If there's anything more frightening than a Supreme Court "which has been receptive to claims from religious groups, particularly Christian ones," the New York Times has yet to find it.
"It has been almost three years since the Supreme Court last heard arguments in a case that turned on one of the religion clauses of the First Amendment," NYT's Adam Liptak wrote on Sunday, "a curious lull in what had been a signature project for the court led by Chief Justice John G. Roberts Jr.: to bolster the place of faith in public life."
"The hiatus is over," Liptak noted, and according to Yale Law's Justin Driver, quoted in the story, "This spring’s trio of religion cases threatens nothing less than to raze foundational structures of American law and life."
“The Supreme Court this term could quite plausibly destroy the American public school as we have known it for the last several decades," he added.
Scary stuff, kids.
Liptak looked at three religious liberty cases set to be argued before the Supreme Court in the coming weeks.
"The first one, to be argued Monday, asks whether a Catholic charity in Wisconsin should receive a tax exemption.

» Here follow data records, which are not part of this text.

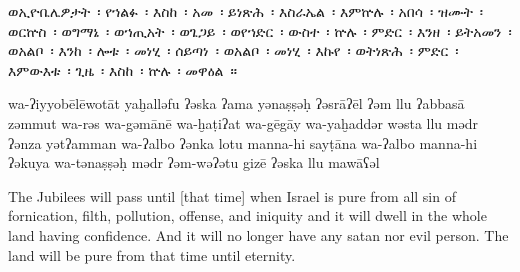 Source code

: 
\clearpage
\begin{ethiopictext}
    ወኢዮቤሌዎታት~፡ የኀልፉ~፡ እስከ~፡ አመ~፡ ይነጽሕ~፡ እስራኤል~፡
    እምኵሉ~፡ አበሳ~፡ ዝሙት~፡ ወርኵስ~፡ ወግማኔ~፡ ወኀጢአት~፡ ወጌጋይ~፡ 
    ወየኀድር~፡ ውስተ~፡ ኵሉ~፡ ምድር~፡ እንዘ~፡ ይትአመን~፡ ወአልቦ~፡
    እንከ~፡ ሎቱ~፡ መነሂ~፡ ሰይጣነ~፡ ወአልቦ~፡ መነሂ~፡ እኩየ~፡ ወትነጽሕ~፡ 
    ምድር~፡ እምውእቱ~፡ ጊዜ~፡ እስከ~፡ ኵሉ~፡ መዋዕል~።
\end{ethiopictext}

\begin{transliteration}
    wa-ʔiyyobēlēwotāt yaḫalləfu ʔəska ʔama yənaṣṣəḥ ʔəsrāʔēl
    ʔəm llu ʔabbasā zəmmut wa-rə\kw{}s wa-gəmānē wa-ḫaṭiʔat wa-gēgāy
    wa-yaḫaddər wəsta llu mədr ʔənza yətʔamman wa-ʔalbo
    ʔənka lotu manna-hi sayṭāna wa-ʔalbo manna-hi ʔəkuya wa-tənaṣṣəḥ
    mədr ʔəm-wəʔətu gizē ʔəska llu mawāʕəl
\end{transliteration}

\begin{translation}
    The Jubilees will pass until [that time] when Israel is pure
    from all sin of fornication, filth, pollution, offense, and iniquity
    and it will dwell in the whole land having confidence. And it will no longer have
    any satan nor evil person. The land will be pure from that time until eternity.
\end{translation}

In April, the court will consider whether a Catholic charter school in Oklahoma is constitutional and whether parents with religious objections to the curriculum in Maryland schools may withdraw their children from classes."
"Taken together," Liptak wrote, "the three cases will test the limits of the court’s assertive vision of religious liberty, which has been one of its distinctive commitments for more than a decade."
"An assertive vision of religious liberty" is a curious phrase to use for a nation established to protect liberty, particularly religious liberty, by the descendants of people who fled Britain in search of religious liberty.
"It's right there on the label," you might say.
Let's look at that scare phrase, "particularly Christian ones."
Liptak noted that "There has been one exception to religion’s winning streak at the court in the last decade: the justices’ rejection in 2018 of a challenge to the first Trump administration’s ban on travel from several predominantly Muslim countries."
But SCOTUS didn't reject the challenge on religious grounds; it rejected the challenge because the so-called "Muslim travel ban" was no such thing. Travel restrictions were placed on countries that were found by the State Department to be state sponsors of terrorism, including North Korea and, eventually, Venezuelan officials. The fact that the other countries were "predominantly Muslim" says more about certain people's tolerance and encouragement of terrorism and little or nothing about the First Amendment.
I don't pretend to know how the Supreme Court will rule on any of the three cases mentioned in the NYT report. And while I'm no legal expert, at least two of those cases look to me like slam-dunk cases of religious liberty — no matter what religion the plaintiffs might be. There's nothing particularly Christian about keeping your kids out of classes you don't approve of, and the charity in question doesn't have to be Catholic to deserve a tax exemption.
The case involving the Catholic charter school might be on shakier ground, but I have no problem with it. Not that SCOTUS listens to me, of course.
Final thought: if it's Christian groups making successful appeals to justice from the Supreme Court, maybe it's because they're the ones with legitimate grievances concerning their First Amendment rights.